Extracted data entries
----

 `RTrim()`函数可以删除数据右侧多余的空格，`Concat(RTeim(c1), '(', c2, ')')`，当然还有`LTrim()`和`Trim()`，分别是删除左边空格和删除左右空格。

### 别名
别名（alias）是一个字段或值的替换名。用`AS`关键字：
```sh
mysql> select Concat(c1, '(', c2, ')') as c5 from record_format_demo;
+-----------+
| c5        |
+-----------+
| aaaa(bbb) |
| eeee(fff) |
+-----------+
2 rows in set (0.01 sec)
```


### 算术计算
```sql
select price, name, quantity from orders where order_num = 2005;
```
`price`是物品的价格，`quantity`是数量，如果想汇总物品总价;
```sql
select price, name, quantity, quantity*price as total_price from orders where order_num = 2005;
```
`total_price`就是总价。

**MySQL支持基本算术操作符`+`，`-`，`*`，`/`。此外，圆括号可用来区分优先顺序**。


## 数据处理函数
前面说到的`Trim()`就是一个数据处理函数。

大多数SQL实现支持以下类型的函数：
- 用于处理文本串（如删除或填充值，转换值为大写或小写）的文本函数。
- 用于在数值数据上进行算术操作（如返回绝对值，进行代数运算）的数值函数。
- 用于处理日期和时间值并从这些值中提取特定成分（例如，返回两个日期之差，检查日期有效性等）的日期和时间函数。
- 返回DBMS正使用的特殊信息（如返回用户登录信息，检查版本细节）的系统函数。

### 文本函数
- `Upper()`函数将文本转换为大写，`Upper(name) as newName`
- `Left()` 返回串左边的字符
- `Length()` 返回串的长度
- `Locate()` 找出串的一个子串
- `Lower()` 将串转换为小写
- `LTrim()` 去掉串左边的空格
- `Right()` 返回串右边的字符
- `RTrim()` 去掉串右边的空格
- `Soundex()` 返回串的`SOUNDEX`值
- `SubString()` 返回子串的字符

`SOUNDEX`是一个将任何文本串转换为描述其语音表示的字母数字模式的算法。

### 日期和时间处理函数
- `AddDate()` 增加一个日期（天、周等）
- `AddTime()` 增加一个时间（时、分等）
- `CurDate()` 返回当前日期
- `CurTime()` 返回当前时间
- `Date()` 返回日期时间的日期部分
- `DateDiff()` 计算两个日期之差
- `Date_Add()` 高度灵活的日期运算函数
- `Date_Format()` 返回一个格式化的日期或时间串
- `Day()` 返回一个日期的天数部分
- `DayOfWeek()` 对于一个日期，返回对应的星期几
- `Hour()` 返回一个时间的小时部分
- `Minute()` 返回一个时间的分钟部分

----

WORK INSTRUCTION
Each entry above has to be duplicated exactly as it stands.

SOLUTION TO THIS PROBLEM
 `RTrim()`函数可以删除数据右侧多余的空格，`Concat(RTeim(c1), '(', c2, ')')`，当然还有`LTrim()`和`Trim()`，分别是删除左边空格和删除左右空格。

### 别名
别名（alias）是一个字段或值的替换名。用`AS`关键字：
```sh
mysql> select Concat(c1, '(', c2, ')') as c5 from record_format_demo;
+-----------+
| c5        |
+-----------+
| aaaa(bbb) |
| eeee(fff) |
+-----------+
2 rows in set (0.01 sec)
```


### 算术计算
```sql
select price, name, quantity from orders where order_num = 2005;
```
`price`是物品的价格，`quantity`是数量，如果想汇总物品总价;
```sql
select price, name, quantity, quantity*price as total_price from orders where order_num = 2005;
```
`total_price`就是总价。

**MySQL支持基本算术操作符`+`，`-`，`*`，`/`。此外，圆括号可用来区分优先顺序**。


## 数据处理函数
前面说到的`Trim()`就是一个数据处理函数。

大多数SQL实现支持以下类型的函数：
- 用于处理文本串（如删除或填充值，转换值为大写或小写）的文本函数。
- 用于在数值数据上进行算术操作（如返回绝对值，进行代数运算）的数值函数。
- 用于处理日期和时间值并从这些值中提取特定成分（例如，返回两个日期之差，检查日期有效性等）的日期和时间函数。
- 返回DBMS正使用的特殊信息（如返回用户登录信息，检查版本细节）的系统函数。

### 文本函数
- `Upper()`函数将文本转换为大写，`Upper(name) as newName`
- `Left()` 返回串左边的字符
- `Length()` 返回串的长度
- `Locate()` 找出串的一个子串
- `Lower()` 将串转换为小写
- `LTrim()` 去掉串左边的空格
- `Right()` 返回串右边的字符
- `RTrim()` 去掉串右边的空格
- `Soundex()` 返回串的`SOUNDEX`值
- `SubString()` 返回子串的字符

`SOUNDEX`是一个将任何文本串转换为描述其语音表示的字母数字模式的算法。

### 日期和时间处理函数
- `AddDate()` 增加一个日期（天、周等）
- `AddTime()` 增加一个时间（时、分等）
- `CurDate()` 返回当前日期
- `CurTime()` 返回当前时间
- `Date()` 返回日期时间的日期部分
- `DateDiff()` 计算两个日期之差
- `Date_Add()` 高度灵活的日期运算函数
- `Date_Format()` 返回一个格式化的日期或时间串
- `Day()` 返回一个日期的天数部分
- `DayOfWeek()` 对于一个日期，返回对应的星期几
- `Hour()` 返回一个时间的小时部分
- `Minute()` 返回一个时间的分钟部分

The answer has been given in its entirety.